Sonnet 116* -An Analysis

 

Let me not to the marriage of true minds
Admit impediments. Love is not love
Which alters when it alteration finds,
Or bends with the remover to remove:
O, no! it is an ever-fixed mark,
That looks on tempests and is never shaken;
It is the star to every wandering bark,
Whose worth’s unknown, although his height be taken.
Love’s not Time’s fool, though rosy lips and cheeks
Within his bending sickle’s compass come;
Love alters not with his brief hours and weeks,
But bears it out even to the edge of doom.
  If this be error and upon me proved,
  I never writ, nor no man ever loved.

 

By no means I can prove Shakespeare to be wrong when he makes this argument in his sonnet: “If this be error and upon me proved/I never writ, nor no man ever loved” (13-14). Lets begin by analyzing the definition of love.

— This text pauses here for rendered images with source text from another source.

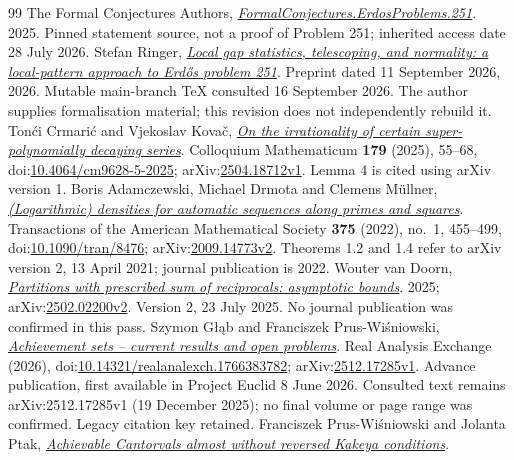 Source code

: \begin{thebibliography}{99}
 {The Formal Conjectures Authors}, \href{https://github.com/google-deepmind/formal-conjectures/blob/f776d2f2039351b00737ffcafb9d7d7666e1d9af/FormalConjectures/ErdosProblems/251.lean}{\emph{FormalConjectures.ErdosProblems.251}}.
  2025. Pinned statement source, not a proof of Problem 251; inherited access date 28 July 2026.
 Stefan Ringer, \href{https://github.com/StefanRinger/erdos-251}{\emph{Local gap statistics, telescoping, and normality: a local-pattern approach to Erd\H{o}s problem 251}}.
  Preprint dated 11 September 2026, 2026. Mutable main-branch TeX consulted 16 September 2026. The author supplies formalisation material; this revision does not independently rebuild it.
 Ton\'{c}i Crmari\'{c} and Vjekoslav Kova\v{c}, \href{https://arxiv.org/abs/2504.18712v1}{\emph{On the irrationality of certain super-polynomially decaying series}}.
  Colloquium Mathematicum \textbf{179} (2025), 55--68, doi:\href{https://doi.org/10.4064/cm9628-5-2025}{10.4064/cm9628-5-2025}; arXiv:\href{https://arxiv.org/abs/2504.18712v1}{2504.18712v1}. Lemma 4 is cited using arXiv version 1.
 Boris Adamczewski, Michael Drmota and Clemens M\"ullner, \href{https://arxiv.org/abs/2009.14773v2}{\emph{(Logarithmic) densities for automatic sequences along primes and squares}}.
  Transactions of the American Mathematical Society \textbf{375} (2022), no.~1, 455--499, doi:\href{https://doi.org/10.1090/tran/8476}{10.1090/tran/8476}; arXiv:\href{https://arxiv.org/abs/2009.14773v2}{2009.14773v2}. Theorems 1.2 and 1.4 refer to arXiv version 2, 13 April 2021; journal publication is 2022.
 Wouter van Doorn, \href{https://arxiv.org/abs/2502.02200v2}{\emph{Partitions with prescribed sum of reciprocals: asymptotic bounds}}.
  2025; arXiv:\href{https://arxiv.org/abs/2502.02200v2}{2502.02200v2}. Version 2, 23 July 2025. No journal publication was confirmed in this pass.
 Szymon G{\l}\k{a}b and Franciszek Prus-Wi\'sniowski, \href{https://arxiv.org/abs/2512.17285v1}{\emph{Achievement sets -- current results and open problems}}.
  Real Analysis Exchange (2026), doi:\href{https://doi.org/10.14321/realanalexch.1766383782}{10.14321/realanalexch.1766383782}; arXiv:\href{https://arxiv.org/abs/2512.17285v1}{2512.17285v1}. Advance publication, first available in Project Euclid 8 June 2026. Consulted text remains arXiv:2512.17285v1 (19 December 2025); no final volume or page range was confirmed. Legacy citation key retained.
 Franciszek Prus-Wi\'sniowski and Jolanta Ptak, \href{https://arxiv.org/abs/2412.08768v1}{\emph{Achievable Cantorvals almost without reversed Kakeya conditions}}.

\end{thebibliography}
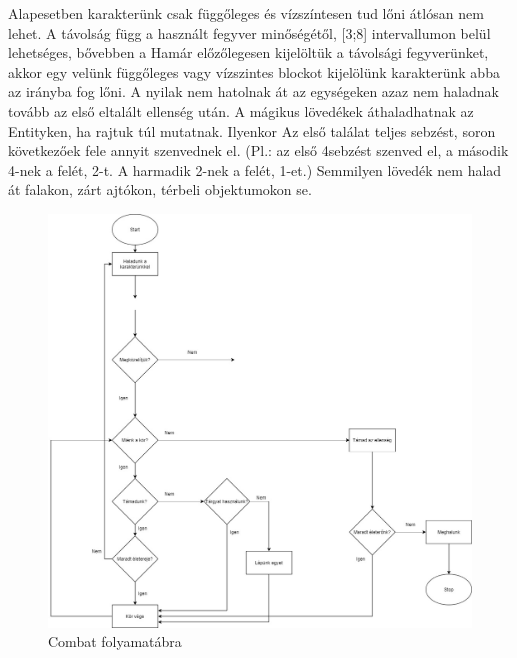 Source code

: 
Alapesetben karakterünk csak függőleges és vízszíntesen tud lőni átlósan nem lehet. A távolság függ a használt fegyver minőségétől, [3;8] intervallumon belül lehetséges, bővebben a %
Hamár előzőlegesen kijelöltük a távolsági fegyverünket, akkor egy velünk függőleges vagy vízszintes blockot kijelölünk karakterünk abba az irányba fog lőni.
A nyilak nem hatolnak át az egységeken azaz nem haladnak tovább az első eltalált ellenség után.
A mágikus lövedékek áthaladhatnak az Entityken, ha rajtuk túl mutatnak. Ilyenkor Az első találat teljes sebzést, soron következőek fele annyit szenvednek el. (Pl.: az első 4sebzést szenved el, a második 4-nek a felét, 2-t. A harmadik 2-nek a felét, 1-et.)
Semmilyen lövedék nem halad át falakon, zárt ajtókon, térbeli objektumokon se.


\begin{figure}[!ht]
	\centering
	\includegraphics[width=\textwidth]{images/image5.png}
	\caption{Combat folyamatábra}
	\label{fig:combat2}
\end{figure}

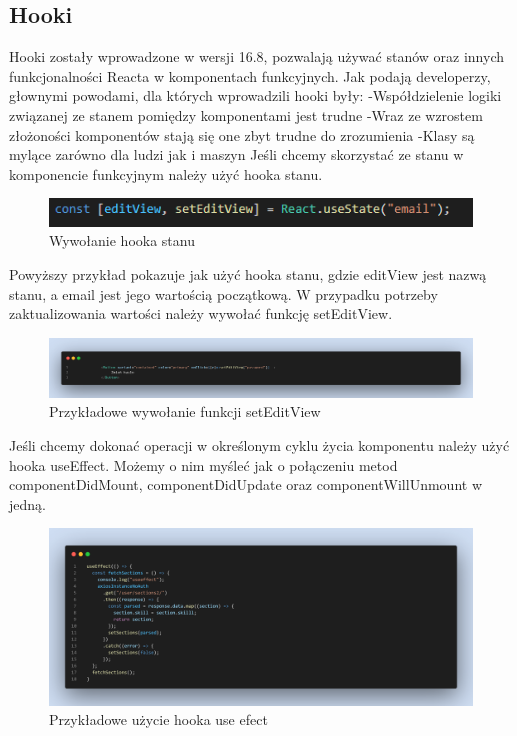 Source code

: \documentclass[oneside,polski,logo,indent]{amuthesis}
\begin{document}
\begin{enumerate}
\begin{enumerate}
\begin{figure}[H]
\end{figure}


\subsection{Hooki}
Hooki zostały wprowadzone w wersji 16.8, pozwalają używać stanów oraz innych funkcjonalności Reacta w komponentach funkcyjnych.
\newline
Jak podają developerzy, głownymi powodami, dla których wprowadzili hooki były:
\newline -Współdzielenie logiki związanej ze stanem pomiędzy komponentami jest trudne
\newline -Wraz ze wzrostem złożoności komponentów stają się one zbyt trudne do zrozumienia
\newline -Klasy są mylące zarówno dla ludzi jak i maszyn
\newline
Jeśli chcemy skorzystać ze stanu w komponencie funkcyjnym należy użyć hooka stanu.

\begin{figure}[H]
\centering
\includegraphics[width=13cm]{hook stanu.png}
\caption{Wywołanie hooka stanu
}

\end{figure}	

Powyższy przykład pokazuje jak użyć hooka stanu, gdzie editView jest nazwą stanu, a email jest jego wartością początkową. W przypadku potrzeby zaktualizowania wartości należy 
wywołać funkcję setEditView.

\begin{figure}[H]
\centering
\includegraphics[width=13cm]{zmiana stanu hook.png}
\caption{Przykładowe wywołanie funkcji setEditView
}

\end{figure}	

Jeśli chcemy dokonać operacji w określonym cyklu życia komponentu należy użyć hooka useEffect. Możemy o nim myśleć jak o połączeniu metod componentDidMount, componentDidUpdate oraz componentWillUnmount w jedną.

\begin{figure}[H]
\centering
\includegraphics[width=13cm]{use effect przyklad.png}
\caption{Przykładowe użycie hooka use efect
}


\end{figure}
\end{enumerate}
\end{enumerate}
\end{document}
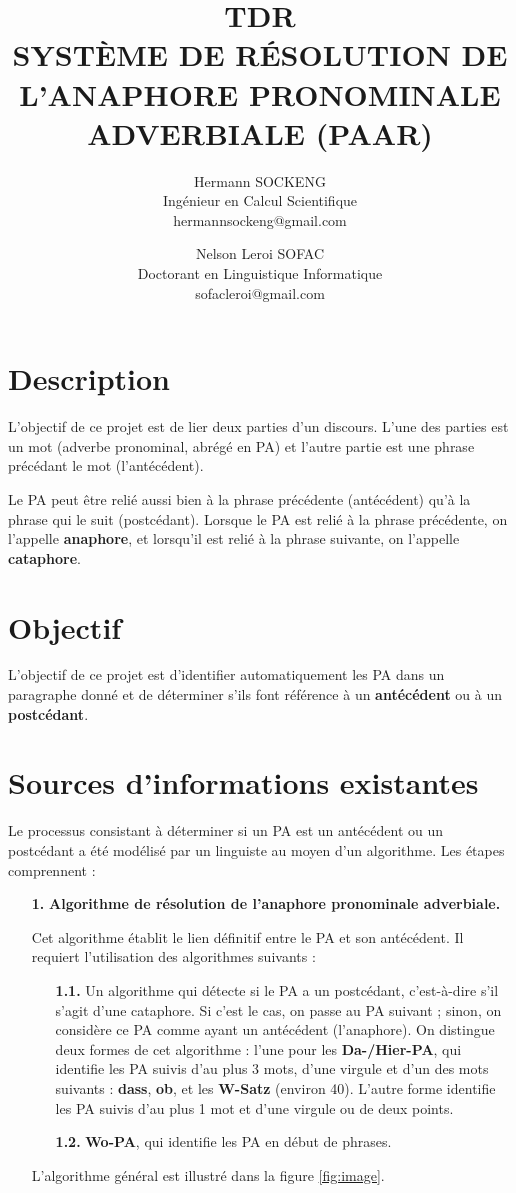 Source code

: \documentclass[]{article}
\title{\textbf{TDR}\\ SYSTÈME DE RÉSOLUTION DE L'ANAPHORE PRONOMINALE ADVERBIALE (PAAR)}
\author{Hermann SOCKENG\\ Ingénieur en Calcul Scientifique \\ hermannsockeng@gmail.com \and Nelson Leroi SOFAC \\ Doctorant en Linguistique Informatique\\ sofacleroi@gmail.com}
\begin{document}
	\maketitle
	
	\section{Description}
	L'objectif de ce projet est de lier deux parties d'un discours. L'une des parties est un mot (adverbe pronominal, abrégé en PA) et l'autre partie est une phrase précédant le mot (l'antécédent).
	
	Le PA peut être relié aussi bien à la phrase précédente (antécédent) qu'à la phrase qui le suit (postcédant). Lorsque le PA est relié à la phrase précédente, on l'appelle \textbf{anaphore}, et lorsqu'il est relié à la phrase suivante, on l'appelle \textbf{cataphore}.
	
	\section{Objectif}
	L'objectif de ce projet est d'identifier automatiquement les PA dans un paragraphe donné et de déterminer s'ils font référence à un \textbf{antécédent} ou à un \textbf{postcédant}.
	
	\section{Sources d'informations existantes}
	Le processus consistant à déterminer si un PA est un antécédent ou un postcédant a été modélisé par un linguiste au moyen d'un algorithme. Les étapes comprennent :
	
	\begin{itemize}
		\item[\textbf{1.}] \textbf{Algorithme de résolution de l'anaphore pronominale adverbiale.}
		
		Cet algorithme établit le lien définitif entre le PA et son antécédent. Il requiert l'utilisation des algorithmes suivants :
		
		\begin{itemize}
			\item[\textbf{1.1.}] Un algorithme qui détecte si le PA a un postcédant, c'est-à-dire s'il s'agit d'une cataphore. Si c'est le cas, on passe au PA suivant ; sinon, on considère ce PA comme ayant un antécédent (l'anaphore). On distingue deux formes de cet algorithme : l'une pour les \textbf{Da-/Hier-PA}, qui identifie les PA suivis d'au plus 3 mots, d'une virgule et d'un des mots suivants : \textbf{dass}, \textbf{ob}, et les \textbf{W-Satz} (environ 40). L'autre forme identifie les PA suivis d'au plus 1 mot et d'une virgule ou de deux points.
			
			\item[\textbf{1.2.}] \textbf{Wo-PA}, qui identifie les PA en début de phrases.
		\end{itemize}
		
		L'algorithme général est illustré dans la figure \ref{fig:image}.
	\end{itemize}
	
\end{document}
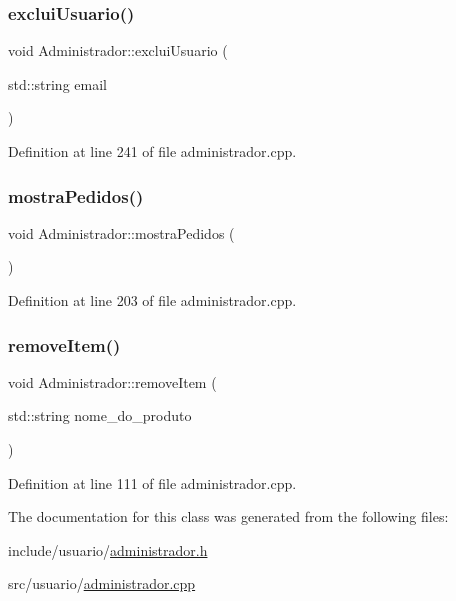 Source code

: \mbox{\label{class_administrador_a066e1af058776437c43a98dabb44f02b}} 
\subsubsection{\texorpdfstring{exclui\+Usuario()}{excluiUsuario()}}
{\footnotesize\ttfamily void Administrador\+::exclui\+Usuario (\begin{DoxyParamCaption}\item[{std\+::string}]{email }\end{DoxyParamCaption})}



Definition at line 241 of file administrador.\+cpp.

\mbox{\label{class_administrador_ac3d67279a170b9d7a56c1a8e8d6d8220}} 
\subsubsection{\texorpdfstring{mostra\+Pedidos()}{mostraPedidos()}}
{\footnotesize\ttfamily void Administrador\+::mostra\+Pedidos (\begin{DoxyParamCaption}{ }\end{DoxyParamCaption})}



Definition at line 203 of file administrador.\+cpp.

\mbox{\label{class_administrador_ac3032625947549cda5dd58fa7a8a1544}} 
\subsubsection{\texorpdfstring{remove\+Item()}{removeItem()}}
{\footnotesize\ttfamily void Administrador\+::remove\+Item (\begin{DoxyParamCaption}\item[{std\+::string}]{nome\+\_\+do\+\_\+produto }\end{DoxyParamCaption})}



Definition at line 111 of file administrador.\+cpp.



The documentation for this class was generated from the following files\+:\begin{DoxyCompactItemize}
\item 
include/usuario/\hyperlink{administrador_8h}{administrador.\+h}\item 
src/usuario/\hyperlink{administrador_8cpp}{administrador.\+cpp}\end{DoxyCompactItemize}
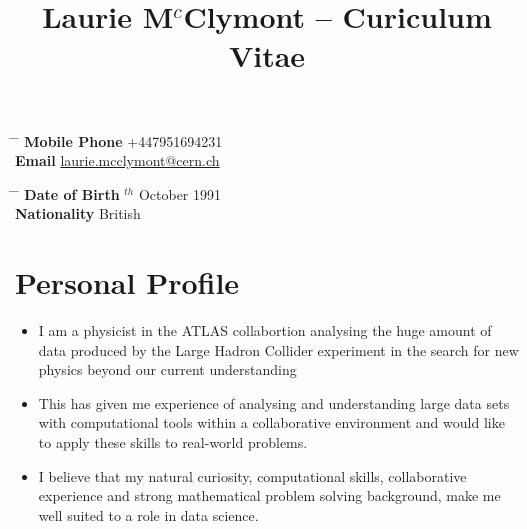 \documentclass[10pt]{article} %
\begin{document}

\title{Laurie M$^{c}$Clymont -- Curiculum Vitae} %
\vspace{-5mm}


\parbox{0.4\textwidth}{ %
\begin{tabbing} %
\hspace{3cm} \= \hspace{3cm} \= \kill %
{\bf Mobile Phone} \> +447951694231 \\ %
{\bf Email} \> \href{mailto:laurie.mcclymont@cern.ch}{laurie.mcclymont@cern.ch} \\ %
\end{tabbing}}
\hfill %
\parbox{0.4\textwidth}{ %
\begin{tabbing} %
\hspace{3cm} \= \hspace{4cm} \= \kill %
{\bf Date of Birth} $^{th}$ October 1991 \\ %
{\bf Nationality} \> British \\ %
\end{tabbing}}


\vspace{-9mm}
\section{Personal Profile}
\begin{itemize}
\item{I am a physicist in the ATLAS collabortion analysing the huge amount of data produced by the Large Hadron Collider experiment in the search for new physics beyond our current understanding}
\item{This has given me experience of analysing and understanding large data sets with computational tools within
  a collaborative environment and would like to apply these skills to real-world problems.}
\item{I believe that my natural curiosity, computational skills, collaborative experience and strong mathematical problem solving background, make me well suited to a role in data science.}
\end{itemize}
\end{document}
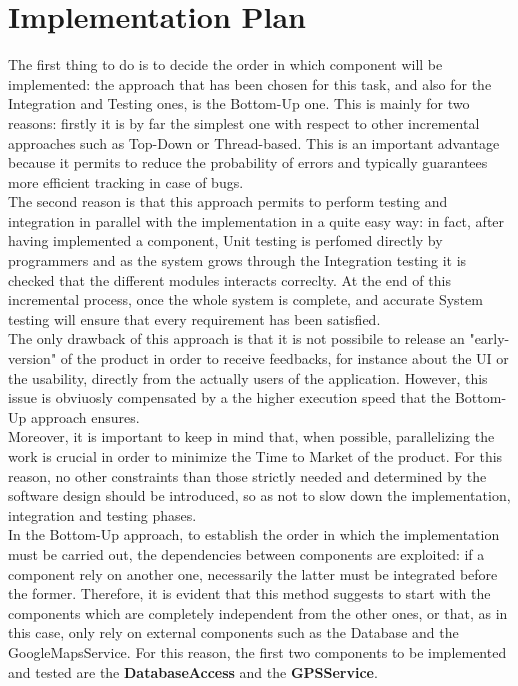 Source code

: \section{Implementation Plan}
The first thing to do is to decide the order in which component will be implemented: the approach that has been chosen for this task, and also for the Integration and Testing ones, is the Bottom-Up one. This is mainly for two reasons: firstly it is by far the simplest one with respect to other incremental approaches such as Top-Down or Thread-based. This is an important advantage because it permits to reduce the probability of errors and typically guarantees more efficient tracking in case of bugs. \\
The second reason is that this approach permits to perform testing and integration in parallel with the implementation in a quite easy way: in fact, after having implemented a component, Unit testing is perfomed directly by programmers and as the system grows through the Integration testing it is checked that the different modules interacts correclty. At the end of this incremental process, once the whole system is complete, and accurate System testing will ensure that every requirement has been satisfied.  \\
The only drawback of this approach is that it is not possibile to release an "early-version" of the product in order to receive feedbacks, for instance about the UI or the usability, directly from the actually users of the application. However, this issue is obviuosly compensated by a the higher execution speed that the Bottom-Up approach ensures. \\
Moreover, it is important to keep in mind that, when possible, parallelizing the work is crucial in order to minimize the Time to Market of the product. For this reason, no other constraints than those strictly needed and determined by the software design should be introduced, so as not to slow down the implementation, integration and testing phases. \\  
In the Bottom-Up approach, to establish the order in which the implementation must be carried out, the dependencies between components are exploited: if a component rely on another one, necessarily the latter must be integrated before the former. Therefore, it is evident that this method suggests to start with the components which are completely independent from the other ones, or that, as in this case, only rely on external components such as the Database and the GoogleMapsService.
For this reason, the first two components to be implemented and tested are the \textbf{DatabaseAccess} and the \textbf{GPSService}. \\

Love is defined as a strong feeling of affection towards someone. So what can we conclude when we read this sonnet? The speaker in a sexist manner defines love between a man and a woman. A vast majority of us would come to think of his definition as sexual love. The reason for this is that our thoughts have been conditioned to think of love as a lustful thing. Shakespeare’s definition of love fits easily into the bonding between a mother and a child. The love between a mother and a child does not alter with anything. It is fixed and it never changes.  Its worth cannot be defined. “Love’s not time’s fool, though rosy lips and cheeks/within his bending sickle’s compass come” (9-10). None of us is immortal. Time can slowly engulf our ageing bodies but it can’t alter love. A mother will love her child till her last breath even if the child does not value her affection and feelings. Her physical features will change with time but her love for her child will never change. Her love is ever fixed and cannot be shaken with any number of impediments. The last line of the sonnet states that “I never writ, nor no man ever loved.” The word man here refers to both the sexes. The poem was written in a socially and culturally sexist society. Its only recently that the word woman is openly included in writing. Shakespeare doesn’t seem like a feminist sort who would object to using the word man everywhere.